Absa has expressed similar views, saying that the Reserve Bank will struggle to deliver interest rate cuts amid rising inflation, while also pursuing a lower target.
As a result, South Africans are unlikely to see any meaningful rate cuts until 2027, it said.
However, there are some economists who see room for more than one rate cut in the near term.
According to Investec Chief Economist Annabel Bishop, South Africa could follow the lead of the US Fed and cut rates in either September or November.
Weak jobs data, higher inflation and growing job support figures in the United States have paved the way for the Fed to cut rates in September.
Markets are anticipating a relatively aggressive rate-cutting cycle in the US, which could feed into more cuts back home.
While the SARB does not strictly follow the US Fed's lead in cutting or hiking rates, the interest rate differential between the two countries is a crucial factor at play.

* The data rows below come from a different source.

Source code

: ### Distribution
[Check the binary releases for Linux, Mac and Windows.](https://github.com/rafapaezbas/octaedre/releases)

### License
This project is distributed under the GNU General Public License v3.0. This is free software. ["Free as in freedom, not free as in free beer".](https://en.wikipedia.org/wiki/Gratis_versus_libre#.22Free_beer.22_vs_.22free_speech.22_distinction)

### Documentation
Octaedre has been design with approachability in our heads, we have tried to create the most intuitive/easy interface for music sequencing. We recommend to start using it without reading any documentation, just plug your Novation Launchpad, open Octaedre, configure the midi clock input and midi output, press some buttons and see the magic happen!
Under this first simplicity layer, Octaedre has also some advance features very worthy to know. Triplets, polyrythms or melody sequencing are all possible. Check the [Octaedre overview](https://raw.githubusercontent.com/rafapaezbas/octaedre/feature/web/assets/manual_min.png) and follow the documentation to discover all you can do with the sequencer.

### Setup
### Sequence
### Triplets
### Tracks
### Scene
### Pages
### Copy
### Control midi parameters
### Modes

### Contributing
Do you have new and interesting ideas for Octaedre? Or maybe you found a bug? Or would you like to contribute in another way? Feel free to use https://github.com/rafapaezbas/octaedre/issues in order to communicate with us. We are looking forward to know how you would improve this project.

The SARB is unlikely to cut too aggressively and narrow the differential, as this has an impact on the value of the rand. However, if the US Fed cuts, there is more room for the SARB to cut too.
Given that context, Bishop said that a 75 basis point cut in the US over the coming months could signal another 25 basis point cut by the SARB -- either in September or in the final meeting for the year in November.
The US Fed reviews its monetary policy every four weeks, while the SARB does so every six weeks. The SARB's announcement will come a day after the Fed makes its policy move next week.
Bishop said her baseline expectation is for a 25 basis point cut, but this could be pushed out to November.
The Investec chief economist added that financial markets also now expect a 75bp cut in the repo rate out to September 2027, adding the caveat that the Forward Rate Agreement (FRA) curve is changeable.
The FRA curve has fully priced in a 25bp cut for the remainder of this year, hence the expectations for a cut of that size in September or November.
She added that the FRA hasn't priced in a second 25bp easing this year, but there is still a 50% chance it could happen.
Reserve Bank governor Lesetja Kganyago will announce the MPC's decision on Thursday, 18 September, at 15h00.